To find out how Iridium's new service actually performs at sea , for the first time, we went direct to one of Certus' Beta testers and early users, Holger Boerchers, IT-Manager at German shipping giant Briese Schiffahrts.
SMW: Can you give us some background on Briese Schiffahrts? I understand you operate a fleet of seagoing vessels, such as heavy lift vessels and bulk carriers, as well as yachts and containers.
Holger Borcheris: Briese Schiffahrts was established in 1983 and was one of the first shipping companies established in this Northern part of Germany. At the moment, we have 125 multi-purpose vessels, containers, bulkers and heavy lifters. We also operate nine research vessels for the German government that do deep sea research and exploration near the poles and in the Pacific Ocean, the Atlantic Ocean and Baltic Sea. Ninety per-cent of our vessels are sailing world-wide, and we have smaller vessels shuttling around Europe.
SMW: Lately, you participated in the Beta testing of the new Iridium Certus service. Could you tell us about your experience? What type of ships were involved in the trial? How long did the trial last?
HB: As you know, we were a Beta tester of the new Certus service. We tested it for three months on one of our container ship feeder vessels, the Petkum which travels around smaller ports in Europe, collects containers and shuttles them to large ports, like Hamburg, where they are loaded on large, ocean going container vessels.

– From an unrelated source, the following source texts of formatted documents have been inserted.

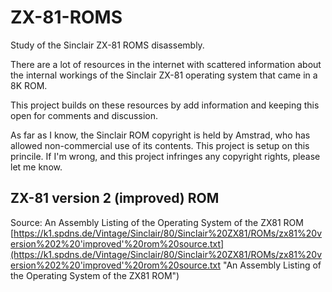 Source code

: # ZX-81-ROMS

Study of the Sinclair ZX-81 ROMS disassembly.

There are a lot of resources in the internet with scattered information about the internal workings of the
Sinclair ZX-81 operating system that came in a 8K ROM.

This project builds on these resources by add information and keeping this open for comments and discussion.

As far as I know, the Sinclair ROM copyright is held by Amstrad, who has allowed non-commercial use of its contents. 
This project is setup on this princile. If I'm wrong, and this project infringes any copyright rights, please
let me know.

## ZX-81 version 2 (improved) ROM

Source: An Assembly Listing of the Operating System of the ZX81 ROM [https://k1.spdns.de/Vintage/Sinclair/80/Sinclair%20ZX81/ROMs/zx81%20version%202%20'improved'%20rom%20source.txt](https://k1.spdns.de/Vintage/Sinclair/80/Sinclair%20ZX81/ROMs/zx81%20version%202%20'improved'%20rom%20source.txt "An Assembly Listing of the Operating System of the ZX81 ROM")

The Certus Installation itself was done by Globecomm engineers, and we started the test in early October of last year and during the test, we had weekly calls with Iridium to report any issues and check out how the Beta was performing. While we expected there might be some issues initially, there were no problems. Certus worked from “scratch.” What was surprising was that at the time of the test, the service was in full operation, even though the final ten Next satellites had not yet been launched.
During the trial, I tested the voice myself, and the crew and Globecomm tested Web browsing and Messenger applications and other features including file transfer, voice and fax. We experienced a speed of around 400 Kbps.
Although, we were able to use the Internet, obviously the speed is quite low compared to what someone might experience at home. This is especially true with multiple users on the system, where each user would get even less bandwidth. So, at present speeds, we can’t really use the service for crew welfare.
However, it is our understanding that by next year download speeds will be 704 Kbps and ultimately will reach 1.4 Mbps, making Certus much more appropriate for Web surfing. However, even at 400 Kbps, we know we can always use Internet if we need it. For example, if the Captain needs to download something, we can prioritize his access.
SMW: What about voice quality? How does it compare with the earlier Iridium Pilot service?
HB: With Certus, voice quality, is definitely a big improvement, especially over Inmarsat’s GEO- based satellite service. Reliability is also very good. Since the start of October to date, we had no drop offs and no fall back to the standard Iridium Pilot System back up. Certus was always on. Regarding latency, in calls we made with Iridium in the U.S. latency was very good.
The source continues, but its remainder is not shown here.